→ **Instructions to follow**
Return all the entries word for word, minus the pictures.

→ **Excerpted data**
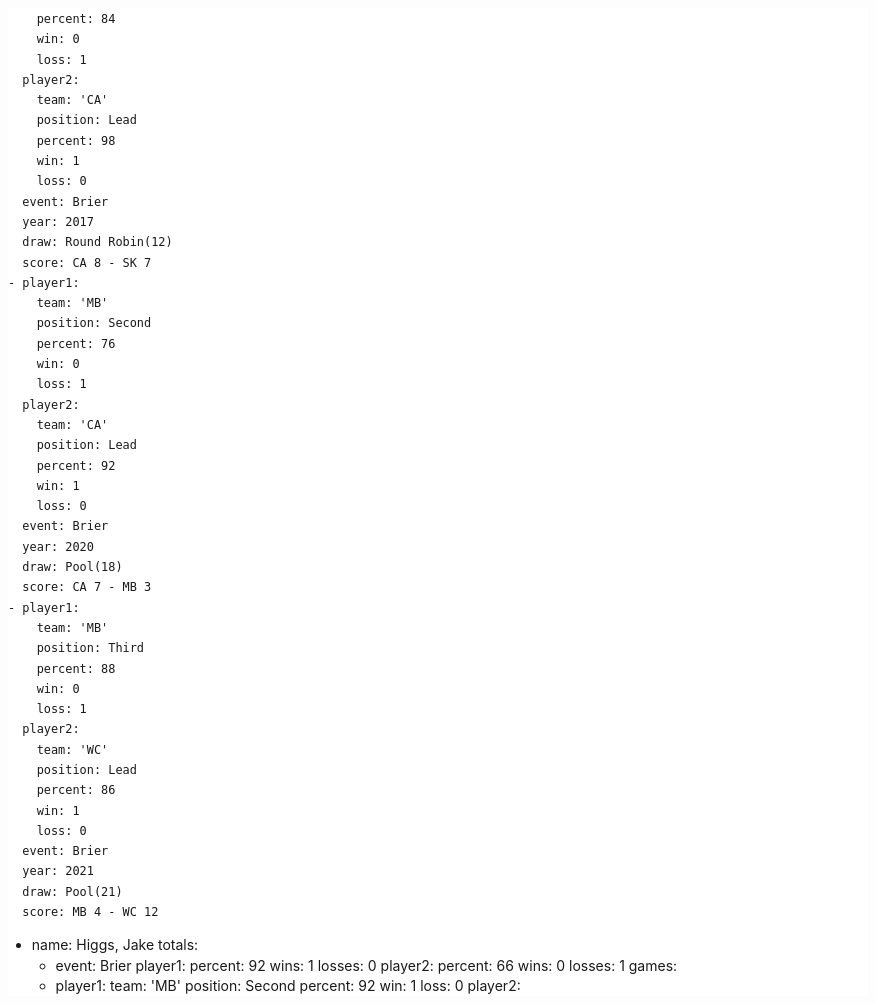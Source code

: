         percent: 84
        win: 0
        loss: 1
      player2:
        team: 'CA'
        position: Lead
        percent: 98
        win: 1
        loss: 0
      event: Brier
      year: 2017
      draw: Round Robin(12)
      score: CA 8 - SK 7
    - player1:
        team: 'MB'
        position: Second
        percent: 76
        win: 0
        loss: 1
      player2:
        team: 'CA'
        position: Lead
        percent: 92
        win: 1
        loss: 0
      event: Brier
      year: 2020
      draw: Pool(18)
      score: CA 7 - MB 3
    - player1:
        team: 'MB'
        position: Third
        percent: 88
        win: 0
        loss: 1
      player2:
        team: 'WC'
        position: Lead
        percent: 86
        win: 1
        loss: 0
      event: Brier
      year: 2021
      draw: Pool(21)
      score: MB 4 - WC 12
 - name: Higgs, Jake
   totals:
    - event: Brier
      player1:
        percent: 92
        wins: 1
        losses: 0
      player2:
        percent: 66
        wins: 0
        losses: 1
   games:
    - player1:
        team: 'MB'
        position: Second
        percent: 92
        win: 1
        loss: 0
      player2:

→ **Solved exercise**
Source code

:         percent: 84
        win: 0
        loss: 1
      player2:
        team: 'CA'
        position: Lead
        percent: 98
        win: 1
        loss: 0
      event: Brier
      year: 2017
      draw: Round Robin(12)
      score: CA 8 - SK 7
    - player1:
        team: 'MB'
        position: Second
        percent: 76
        win: 0
        loss: 1
      player2:
        team: 'CA'
        position: Lead
        percent: 92
        win: 1
        loss: 0
      event: Brier
      year: 2020
      draw: Pool(18)
      score: CA 7 - MB 3
    - player1:
        team: 'MB'
        position: Third
        percent: 88
        win: 0
        loss: 1
      player2:
        team: 'WC'
        position: Lead
        percent: 86
        win: 1
        loss: 0
      event: Brier
      year: 2021
      draw: Pool(21)
      score: MB 4 - WC 12
 - name: Higgs, Jake
   totals:
    - event: Brier
      player1:
        percent: 92
        wins: 1
        losses: 0
      player2:
        percent: 66
        wins: 0
        losses: 1
   games:
    - player1:
        team: 'MB'
        position: Second
        percent: 92
        win: 1
        loss: 0
      player2:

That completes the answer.